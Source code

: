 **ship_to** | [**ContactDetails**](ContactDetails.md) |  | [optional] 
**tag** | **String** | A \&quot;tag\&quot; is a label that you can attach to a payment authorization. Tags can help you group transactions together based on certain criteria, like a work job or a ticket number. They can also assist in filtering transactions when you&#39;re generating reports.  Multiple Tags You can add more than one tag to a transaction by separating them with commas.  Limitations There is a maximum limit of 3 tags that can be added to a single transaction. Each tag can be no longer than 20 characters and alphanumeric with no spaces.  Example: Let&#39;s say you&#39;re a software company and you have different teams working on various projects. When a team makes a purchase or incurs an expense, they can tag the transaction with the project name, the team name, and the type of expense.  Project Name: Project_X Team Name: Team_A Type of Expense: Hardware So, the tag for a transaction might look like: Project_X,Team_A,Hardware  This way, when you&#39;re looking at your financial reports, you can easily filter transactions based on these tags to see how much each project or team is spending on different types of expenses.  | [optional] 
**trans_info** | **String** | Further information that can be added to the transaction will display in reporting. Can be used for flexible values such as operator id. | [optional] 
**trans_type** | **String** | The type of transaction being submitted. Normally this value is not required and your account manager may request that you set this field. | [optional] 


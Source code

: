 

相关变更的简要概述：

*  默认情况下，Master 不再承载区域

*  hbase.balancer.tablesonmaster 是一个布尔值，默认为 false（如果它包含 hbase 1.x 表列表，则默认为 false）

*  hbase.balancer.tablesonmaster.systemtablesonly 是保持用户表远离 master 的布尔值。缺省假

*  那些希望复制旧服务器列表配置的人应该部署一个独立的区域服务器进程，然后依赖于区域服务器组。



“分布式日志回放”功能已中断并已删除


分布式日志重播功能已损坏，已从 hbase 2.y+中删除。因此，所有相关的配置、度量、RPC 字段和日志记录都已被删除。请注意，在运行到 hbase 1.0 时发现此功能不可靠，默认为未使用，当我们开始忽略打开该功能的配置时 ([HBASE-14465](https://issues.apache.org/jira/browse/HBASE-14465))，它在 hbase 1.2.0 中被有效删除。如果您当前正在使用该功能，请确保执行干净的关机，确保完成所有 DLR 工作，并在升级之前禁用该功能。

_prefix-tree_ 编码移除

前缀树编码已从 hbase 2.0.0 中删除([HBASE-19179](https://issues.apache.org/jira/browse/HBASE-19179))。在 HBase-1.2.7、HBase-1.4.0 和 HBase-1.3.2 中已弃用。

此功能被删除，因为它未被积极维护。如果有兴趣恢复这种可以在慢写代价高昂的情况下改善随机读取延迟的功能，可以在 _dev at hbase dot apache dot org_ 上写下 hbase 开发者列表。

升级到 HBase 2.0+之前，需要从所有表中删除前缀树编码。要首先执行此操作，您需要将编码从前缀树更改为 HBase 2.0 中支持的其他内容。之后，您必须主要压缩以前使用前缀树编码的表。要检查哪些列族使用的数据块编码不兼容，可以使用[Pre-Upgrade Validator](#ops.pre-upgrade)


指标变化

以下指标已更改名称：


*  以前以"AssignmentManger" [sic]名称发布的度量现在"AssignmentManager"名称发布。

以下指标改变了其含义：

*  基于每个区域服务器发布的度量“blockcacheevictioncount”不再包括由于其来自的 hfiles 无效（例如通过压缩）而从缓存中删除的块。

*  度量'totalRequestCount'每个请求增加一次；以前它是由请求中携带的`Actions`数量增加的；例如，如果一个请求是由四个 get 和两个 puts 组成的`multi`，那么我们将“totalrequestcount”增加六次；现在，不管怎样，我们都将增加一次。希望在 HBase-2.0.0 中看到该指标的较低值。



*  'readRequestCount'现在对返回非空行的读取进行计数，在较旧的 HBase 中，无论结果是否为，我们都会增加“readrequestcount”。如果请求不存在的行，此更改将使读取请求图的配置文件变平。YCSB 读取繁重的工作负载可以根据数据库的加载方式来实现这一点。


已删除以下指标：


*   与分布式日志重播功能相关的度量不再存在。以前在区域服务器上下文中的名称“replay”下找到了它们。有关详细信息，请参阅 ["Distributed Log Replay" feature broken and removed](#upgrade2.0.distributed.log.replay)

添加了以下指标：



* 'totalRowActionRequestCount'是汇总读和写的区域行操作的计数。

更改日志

━━━━━━

Once you reach the line with "前缀树编码已从 hbase 2.0.0" in the data above, copy it and every line after it exactly, up to and including the line with "get 和两个 puts".

前缀树编码已从 hbase 2.0.0 中删除([HBASE-19179](https://issues.apache.org/jira/browse/HBASE-19179))。在 HBase-1.2.7、HBase-1.4.0 和 HBase-1.3.2 中已弃用。

此功能被删除，因为它未被积极维护。如果有兴趣恢复这种可以在慢写代价高昂的情况下改善随机读取延迟的功能，可以在 _dev at hbase dot apache dot org_ 上写下 hbase 开发者列表。

升级到 HBase 2.0+之前，需要从所有表中删除前缀树编码。要首先执行此操作，您需要将编码从前缀树更改为 HBase 2.0 中支持的其他内容。之后，您必须主要压缩以前使用前缀树编码的表。要检查哪些列族使用的数据块编码不兼容，可以使用[Pre-Upgrade Validator](#ops.pre-upgrade)


指标变化

以下指标已更改名称：


*  以前以"AssignmentManger" [sic]名称发布的度量现在"AssignmentManager"名称发布。

以下指标改变了其含义：

*  基于每个区域服务器发布的度量“blockcacheevictioncount”不再包括由于其来自的 hfiles 无效（例如通过压缩）而从缓存中删除的块。

*  度量'totalRequestCount'每个请求增加一次；以前它是由请求中携带的`Actions`数量增加的；例如，如果一个请求是由四个 get 和两个 puts 组成的`multi`，那么我们将“totalrequestcount”增加六次；现在，不管怎样，我们都将增加一次。希望在 HBase-2.0.0 中看到该指标的较低值。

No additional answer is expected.